Baumbach’s Don DeLillo adaptation follows Jack (played by Driver), a professor who made a name for himself by teaching Hitler studies at a liberal arts college in Middle America. With his fourth wife Babette (portrayed by Gerwig) and their kids, they attempt to navigate the usual rocky passages of family life. But their existence is put to the test and disrupted when an “airborne toxic event” forces them to face the threat of death together.
Additional “White Noise” cast includes Don Cheadle, Raffey Cassidy, Sam Nivola, May Nivola, André L. Benjamin and Lars Edinger.
Baumbach was last at the Lido with “Marriage Story,” also a Netflix original, which played at the festival in 2019.
“White Noise” is expected to lead a robust pack of Netflix titles launching from the Lido, including Andrew Dominik’s Marilyn Monroe drama “Blonde,” starring Bond girl Ana de Armas (“No Time to Die”) as the Hollywood icon.
Other Netflix movies highly likely to be Lido-bound include Alejandro G. Iñárritu’s “Bardo, False Chronicle of a Handful of Truths,” which details the story of a Mexican journalist and documentary filmmaker going through an existential crisis; and Romain Gavras’ modern tragedy “Athena,” co-written by the French “The World is Yours” director with “Les Miserables” filmmaker Ladj Ly.
Venice in recent editions has become a privileged launching pad for Netflix’s Oscar hopefuls given that the Cannes Film Festival requires that competition titles receive a French theatrical release followed by a 15-month wait before launching the movie on a streaming service.
“It is a great honor to open the 79th Venice Film Festival with ‘White Noise,'” said Venice director Alberto Barbera in a statement.

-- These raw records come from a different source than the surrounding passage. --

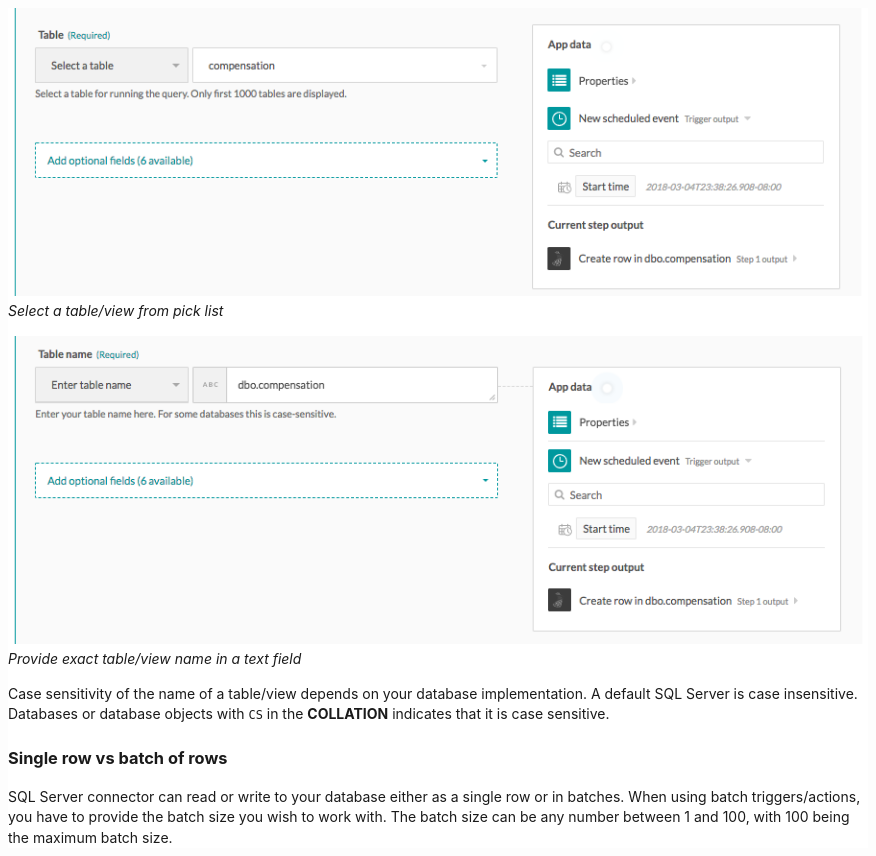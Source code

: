 ![Table selection from pick list](/assets/images/mssql/table_pick_list.png)
*Select a table/view from pick list*

![Exact table name provided](/assets/images/mssql/table_name_text.png)
*Provide exact table/view name in a text field*

Case sensitivity of the name of a table/view depends on your database implementation. A default SQL Server is case insensitive. Databases or database objects with `CS` in the **COLLATION** indicates that it is case sensitive.

### Single row vs batch of rows
SQL Server connector can read or write to your database either as a single row or in batches. When using batch triggers/actions, you have to provide the batch size you wish to work with. The batch size can be any number between 1 and 100, with 100 being the maximum batch size.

Barbera, who usually announces the Venice opener sooner, added that “it was worth waiting for the certainty that the film was finished to have the pleasure to make this announcement.”
Barbera praised Baumbach’s adaptation of the eponymous 1985 Don DeLillo novel as “an original, ambitious and compelling piece of art which plays with measure on multiple registers: dramatic, ironic, satirical.”

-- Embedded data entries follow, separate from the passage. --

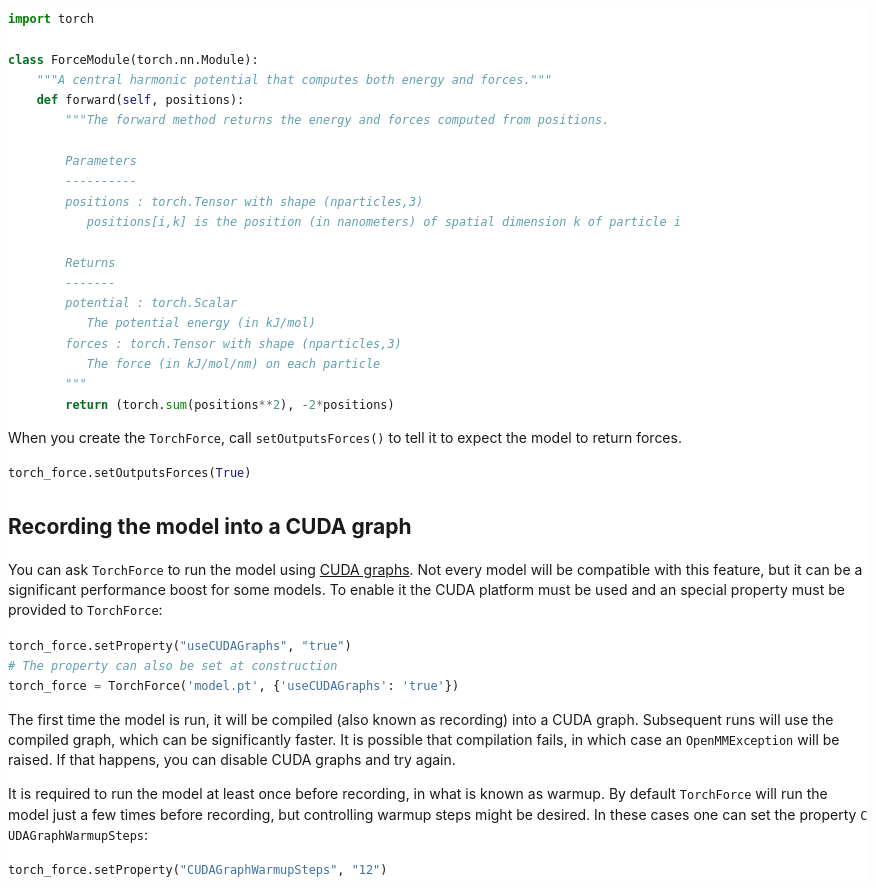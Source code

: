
 ```python
import torch

class ForceModule(torch.nn.Module):
    """A central harmonic potential that computes both energy and forces."""
    def forward(self, positions):
        """The forward method returns the energy and forces computed from positions.

        Parameters
        ----------
        positions : torch.Tensor with shape (nparticles,3)
           positions[i,k] is the position (in nanometers) of spatial dimension k of particle i

        Returns
        -------
        potential : torch.Scalar
           The potential energy (in kJ/mol)
        forces : torch.Tensor with shape (nparticles,3)
           The force (in kJ/mol/nm) on each particle
        """
        return (torch.sum(positions**2), -2*positions)
```

When you create the `TorchForce`, call `setOutputsForces()` to tell it to expect the model
to return forces.

```python
torch_force.setOutputsForces(True)
```

Recording the model into a CUDA graph
-------------------------------------

You can ask `TorchForce` to run the model using [CUDA graphs](https://pytorch.org/docs/stable/notes/cuda.html#cuda-graphs). Not every model will be compatible with this feature, but it can be a significant performance boost for some models. To enable it the CUDA platform must be used and an special property must be provided to `TorchForce`:

```python
torch_force.setProperty("useCUDAGraphs", "true")
# The property can also be set at construction
torch_force = TorchForce('model.pt', {'useCUDAGraphs': 'true'})
```

The first time the model is run, it will be compiled (also known as recording) into a CUDA graph. Subsequent runs will use the compiled graph, which can be significantly faster. It is possible that compilation fails, in which case an `OpenMMException` will be raised. If that happens, you can disable CUDA graphs and try again.

It is required to run the model at least once before recording, in what is known as warmup.
By default ```TorchForce``` will run the model just a few times before recording, but controlling warmup steps might be desired. In these cases one can set the property ```CUDAGraphWarmupSteps```:
```python
torch_force.setProperty("CUDAGraphWarmupSteps", "12")
```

“The result is a film that examines our obsessions, doubts and fears as captured in the 1980s, yet with very clear references to contemporary reality,” Barbera added.
Baumbach said: “It is a truly wonderful thing to return to the Venice Film Festival, and an incredible honor to have ‘White Noise’ play as the opening night film.”
He continued:”This is a place that loves cinema so much, and it’s a thrill and a privilege to join the amazing films and filmmakers that have premiered here.”
“White Noise” was adapted for the screen and directed by Baumbach, who produced alongside David Heyman and Uri Singer.
As previously revealed by Variety, U.S. studios and streamers are set to be disembarking at the fest in full force. Warner Bros. will be launching steamy psychological thriller “Don’t Worry Darling,” which is Olivia Wilde’s second directorial effort and stars Florence Pugh and Harry Styles.
Focus Features will be on the Lido with Todd Field’s “Tár,” which teams the “In the Bedroom” director with Cate Blanchett as the fictional Lydia Tár, one of the world’s greatest conductors and the first female conductor of a major German orchestra. Blanchett is a Venice regular who presided over the festival’s main jury in 2020.
Amazon-owned MGM will be in Venice with Luca Guadagnino’s “Bones and All” starring Timothée Chalamet and Taylor Russell as cannibal lovers on a road trip across America in the 1980s.
Among new titles now understood to be locked into a Lido berth is Martin McDonagh’s “The Banshees Of Inisherin,” the Irish director’s followup to “Three Billboards Outside Ebbing, Missouri.” This Searchlight Pictures film centers on the dynamics of lifelong friends on a remote Irish island and reunites McDonagh with his “In Bruges” stars Brendan Gleeson and Colin Farrell.
Darren Aronofsky’s “The Whale,” an adaptation of Samuel D. Hunter’s play about a morbidly obese recluse, played by Brendan Fraser, now also looks likely to have secured a Lido berth.
The 75th edition of Venice will run Aug. 31-Sept 10.